INPUT MATERIAL »
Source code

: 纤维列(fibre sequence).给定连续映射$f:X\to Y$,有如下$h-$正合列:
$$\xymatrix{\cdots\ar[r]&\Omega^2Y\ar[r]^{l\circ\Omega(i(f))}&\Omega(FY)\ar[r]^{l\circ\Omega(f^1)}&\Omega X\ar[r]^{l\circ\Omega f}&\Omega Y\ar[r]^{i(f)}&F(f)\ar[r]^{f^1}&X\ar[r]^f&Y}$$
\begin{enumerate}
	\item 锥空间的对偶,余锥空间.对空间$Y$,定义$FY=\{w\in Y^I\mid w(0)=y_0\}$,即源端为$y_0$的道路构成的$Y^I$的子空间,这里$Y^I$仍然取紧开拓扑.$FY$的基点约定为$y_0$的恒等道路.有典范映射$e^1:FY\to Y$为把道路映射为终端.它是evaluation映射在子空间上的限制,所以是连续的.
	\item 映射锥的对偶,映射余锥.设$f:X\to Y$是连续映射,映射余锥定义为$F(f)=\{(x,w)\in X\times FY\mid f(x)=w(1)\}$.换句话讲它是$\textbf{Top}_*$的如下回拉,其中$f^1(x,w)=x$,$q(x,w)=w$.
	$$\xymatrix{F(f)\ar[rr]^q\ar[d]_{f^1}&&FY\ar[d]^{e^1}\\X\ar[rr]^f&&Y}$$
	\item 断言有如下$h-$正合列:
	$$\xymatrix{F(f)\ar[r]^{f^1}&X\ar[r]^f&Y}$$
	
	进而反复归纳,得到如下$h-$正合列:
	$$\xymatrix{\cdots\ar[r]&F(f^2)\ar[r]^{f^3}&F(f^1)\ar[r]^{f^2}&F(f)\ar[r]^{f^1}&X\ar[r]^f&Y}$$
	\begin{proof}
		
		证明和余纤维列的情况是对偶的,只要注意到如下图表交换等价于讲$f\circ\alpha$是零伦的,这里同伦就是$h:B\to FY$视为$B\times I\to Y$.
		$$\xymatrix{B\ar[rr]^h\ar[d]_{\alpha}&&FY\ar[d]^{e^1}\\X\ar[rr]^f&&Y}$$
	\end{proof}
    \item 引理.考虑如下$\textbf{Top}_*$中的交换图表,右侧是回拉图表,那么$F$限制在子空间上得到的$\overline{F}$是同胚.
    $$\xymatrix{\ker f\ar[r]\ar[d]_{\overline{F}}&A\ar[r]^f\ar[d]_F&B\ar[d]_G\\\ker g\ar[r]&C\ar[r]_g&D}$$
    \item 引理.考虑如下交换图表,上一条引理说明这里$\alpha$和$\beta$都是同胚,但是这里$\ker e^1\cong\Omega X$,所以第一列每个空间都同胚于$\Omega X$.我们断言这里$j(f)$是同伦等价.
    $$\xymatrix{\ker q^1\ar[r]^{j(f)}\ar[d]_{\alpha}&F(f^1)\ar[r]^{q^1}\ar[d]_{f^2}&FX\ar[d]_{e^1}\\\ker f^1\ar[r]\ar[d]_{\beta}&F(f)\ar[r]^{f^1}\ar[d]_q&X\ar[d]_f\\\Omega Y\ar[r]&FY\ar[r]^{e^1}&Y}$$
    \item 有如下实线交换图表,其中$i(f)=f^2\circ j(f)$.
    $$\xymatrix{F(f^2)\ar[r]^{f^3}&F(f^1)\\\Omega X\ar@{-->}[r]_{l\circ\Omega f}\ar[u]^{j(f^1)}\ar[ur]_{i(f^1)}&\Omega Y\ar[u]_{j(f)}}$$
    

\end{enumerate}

TO DO » Exactly as shown above, write out all the records.

ANSWER TO THE PROBLEM »
Source code

: 纤维列(fibre sequence).给定连续映射$f:X\to Y$,有如下$h-$正合列:
$$\xymatrix{\cdots\ar[r]&\Omega^2Y\ar[r]^{l\circ\Omega(i(f))}&\Omega(FY)\ar[r]^{l\circ\Omega(f^1)}&\Omega X\ar[r]^{l\circ\Omega f}&\Omega Y\ar[r]^{i(f)}&F(f)\ar[r]^{f^1}&X\ar[r]^f&Y}$$
\begin{enumerate}
	\item 锥空间的对偶,余锥空间.对空间$Y$,定义$FY=\{w\in Y^I\mid w(0)=y_0\}$,即源端为$y_0$的道路构成的$Y^I$的子空间,这里$Y^I$仍然取紧开拓扑.$FY$的基点约定为$y_0$的恒等道路.有典范映射$e^1:FY\to Y$为把道路映射为终端.它是evaluation映射在子空间上的限制,所以是连续的.
	\item 映射锥的对偶,映射余锥.设$f:X\to Y$是连续映射,映射余锥定义为$F(f)=\{(x,w)\in X\times FY\mid f(x)=w(1)\}$.换句话讲它是$\textbf{Top}_*$的如下回拉,其中$f^1(x,w)=x$,$q(x,w)=w$.
	$$\xymatrix{F(f)\ar[rr]^q\ar[d]_{f^1}&&FY\ar[d]^{e^1}\\X\ar[rr]^f&&Y}$$
	\item 断言有如下$h-$正合列:
	$$\xymatrix{F(f)\ar[r]^{f^1}&X\ar[r]^f&Y}$$
	
	进而反复归纳,得到如下$h-$正合列:
	$$\xymatrix{\cdots\ar[r]&F(f^2)\ar[r]^{f^3}&F(f^1)\ar[r]^{f^2}&F(f)\ar[r]^{f^1}&X\ar[r]^f&Y}$$
	\begin{proof}
		
		证明和余纤维列的情况是对偶的,只要注意到如下图表交换等价于讲$f\circ\alpha$是零伦的,这里同伦就是$h:B\to FY$视为$B\times I\to Y$.
		$$\xymatrix{B\ar[rr]^h\ar[d]_{\alpha}&&FY\ar[d]^{e^1}\\X\ar[rr]^f&&Y}$$
	\end{proof}
    \item 引理.考虑如下$\textbf{Top}_*$中的交换图表,右侧是回拉图表,那么$F$限制在子空间上得到的$\overline{F}$是同胚.
    $$\xymatrix{\ker f\ar[r]\ar[d]_{\overline{F}}&A\ar[r]^f\ar[d]_F&B\ar[d]_G\\\ker g\ar[r]&C\ar[r]_g&D}$$
    \item 引理.考虑如下交换图表,上一条引理说明这里$\alpha$和$\beta$都是同胚,但是这里$\ker e^1\cong\Omega X$,所以第一列每个空间都同胚于$\Omega X$.我们断言这里$j(f)$是同伦等价.
    $$\xymatrix{\ker q^1\ar[r]^{j(f)}\ar[d]_{\alpha}&F(f^1)\ar[r]^{q^1}\ar[d]_{f^2}&FX\ar[d]_{e^1}\\\ker f^1\ar[r]\ar[d]_{\beta}&F(f)\ar[r]^{f^1}\ar[d]_q&X\ar[d]_f\\\Omega Y\ar[r]&FY\ar[r]^{e^1}&Y}$$
    \item 有如下实线交换图表,其中$i(f)=f^2\circ j(f)$.
    $$\xymatrix{F(f^2)\ar[r]^{f^3}&F(f^1)\\\Omega X\ar@{-->}[r]_{l\circ\Omega f}\ar[u]^{j(f^1)}\ar[ur]_{i(f^1)}&\Omega Y\ar[u]_{j(f)}}$$
    

\end{enumerate}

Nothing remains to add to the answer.